A Tractable Class of Cooperative Games Defined by Directed Networks: Unanimity Decomposition and Shapley Value

TL;DR

This paper introduces a new class of cooperative games based on weighted directed graphs, providing efficient formulas for solution concepts like the Shapley value and analyzing their stability and fairness properties.

Contribution

The paper defines a tractable class of network-induced cooperative games with polynomial-time solution formulas and analyzes their core and balancedness.

Findings

Closed-form polynomial-time formulas for Shapley and Banzhaf values.

The game has a nonempty core and is totally balanced.

Provides an example where stability and fairness solutions differ.

Abstract

We introduce a class of cooperative games induced by weighted directed graphs. Specifically, the coalitional value combines an internal interaction term given by the induced subgraph game with an external component based on minimal incoming edges from outside the coalition.
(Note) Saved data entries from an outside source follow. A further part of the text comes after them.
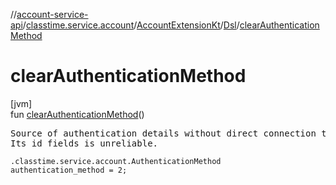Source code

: //[account-service-api](../../../../index.md)/[classtime.service.account](../../index.md)/[AccountExtensionKt](../index.md)/[Dsl](index.md)/[clearAuthenticationMethod](clear-authentication-method.md)

# clearAuthenticationMethod

[jvm]\
fun [clearAuthenticationMethod](clear-authentication-method.md)()

<pre>
Source of authentication details without direct connection to some user account.
Its id fields is unreliable.
</pre>

<code>.classtime.service.account.AuthenticationMethod authentication_method = 2;</code>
The resulting game has a convenient representation in terms of unanimity games. This representation enables closed-form polynomial-time formulas for the Shapley and Banzhaf values. We further establish that the game has a nonempty core and is totally balanced. The class of such games therefore provides an analytically and computationally tractable example of structured network- induced cooperative games in which stability-based allocations and fairness-based solution concepts do not coincide.